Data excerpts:
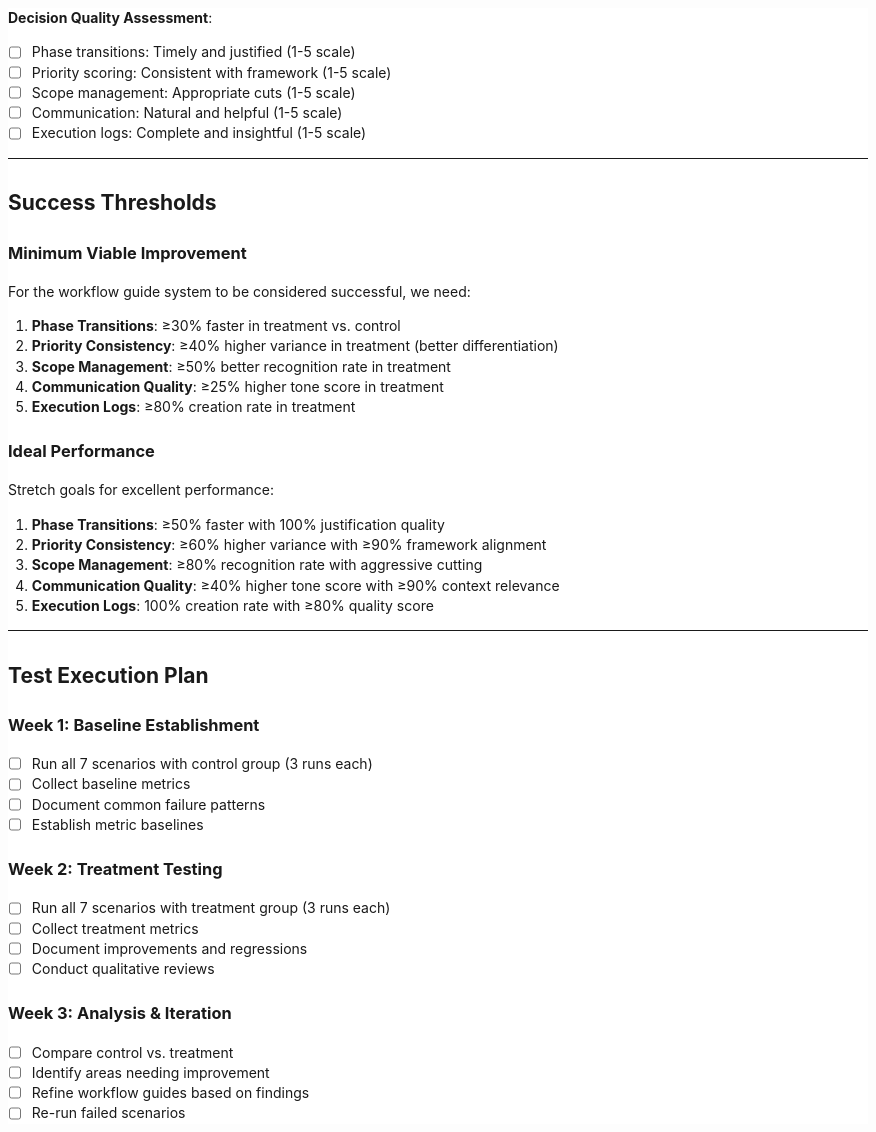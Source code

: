 **Decision Quality Assessment**:
- [ ] Phase transitions: Timely and justified (1-5 scale)
- [ ] Priority scoring: Consistent with framework (1-5 scale)
- [ ] Scope management: Appropriate cuts (1-5 scale)
- [ ] Communication: Natural and helpful (1-5 scale)
- [ ] Execution logs: Complete and insightful (1-5 scale)

---

## Success Thresholds

### Minimum Viable Improvement

For the workflow guide system to be considered successful, we need:

1. **Phase Transitions**: ≥30% faster in treatment vs. control
2. **Priority Consistency**: ≥40% higher variance in treatment (better differentiation)
3. **Scope Management**: ≥50% better recognition rate in treatment
4. **Communication Quality**: ≥25% higher tone score in treatment
5. **Execution Logs**: ≥80% creation rate in treatment

### Ideal Performance

Stretch goals for excellent performance:

1. **Phase Transitions**: ≥50% faster with 100% justification quality
2. **Priority Consistency**: ≥60% higher variance with ≥90% framework alignment
3. **Scope Management**: ≥80% recognition rate with aggressive cutting
4. **Communication Quality**: ≥40% higher tone score with ≥90% context relevance
5. **Execution Logs**: 100% creation rate with ≥80% quality score

---

## Test Execution Plan

### Week 1: Baseline Establishment
- [ ] Run all 7 scenarios with control group (3 runs each)
- [ ] Collect baseline metrics
- [ ] Document common failure patterns
- [ ] Establish metric baselines

### Week 2: Treatment Testing
- [ ] Run all 7 scenarios with treatment group (3 runs each)
- [ ] Collect treatment metrics
- [ ] Document improvements and regressions
- [ ] Conduct qualitative reviews

### Week 3: Analysis & Iteration
- [ ] Compare control vs. treatment
- [ ] Identify areas needing improvement
- [ ] Refine workflow guides based on findings
- [ ] Re-run failed scenarios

Goal of the exercise: Every entry should be repeated verbatim, with the pictures left out.

Response to this task:
Source code

: **Decision Quality Assessment**:
- [ ] Phase transitions: Timely and justified (1-5 scale)
- [ ] Priority scoring: Consistent with framework (1-5 scale)
- [ ] Scope management: Appropriate cuts (1-5 scale)
- [ ] Communication: Natural and helpful (1-5 scale)
- [ ] Execution logs: Complete and insightful (1-5 scale)

---

## Success Thresholds

### Minimum Viable Improvement

For the workflow guide system to be considered successful, we need:

1. **Phase Transitions**: ≥30% faster in treatment vs. control
2. **Priority Consistency**: ≥40% higher variance in treatment (better differentiation)
3. **Scope Management**: ≥50% better recognition rate in treatment
4. **Communication Quality**: ≥25% higher tone score in treatment
5. **Execution Logs**: ≥80% creation rate in treatment

### Ideal Performance

Stretch goals for excellent performance:

1. **Phase Transitions**: ≥50% faster with 100% justification quality
2. **Priority Consistency**: ≥60% higher variance with ≥90% framework alignment
3. **Scope Management**: ≥80% recognition rate with aggressive cutting
4. **Communication Quality**: ≥40% higher tone score with ≥90% context relevance
5. **Execution Logs**: 100% creation rate with ≥80% quality score

---

## Test Execution Plan

### Week 1: Baseline Establishment
- [ ] Run all 7 scenarios with control group (3 runs each)
- [ ] Collect baseline metrics
- [ ] Document common failure patterns
- [ ] Establish metric baselines

### Week 2: Treatment Testing
- [ ] Run all 7 scenarios with treatment group (3 runs each)
- [ ] Collect treatment metrics
- [ ] Document improvements and regressions
- [ ] Conduct qualitative reviews

### Week 3: Analysis & Iteration
- [ ] Compare control vs. treatment
- [ ] Identify areas needing improvement
- [ ] Refine workflow guides based on findings
- [ ] Re-run failed scenarios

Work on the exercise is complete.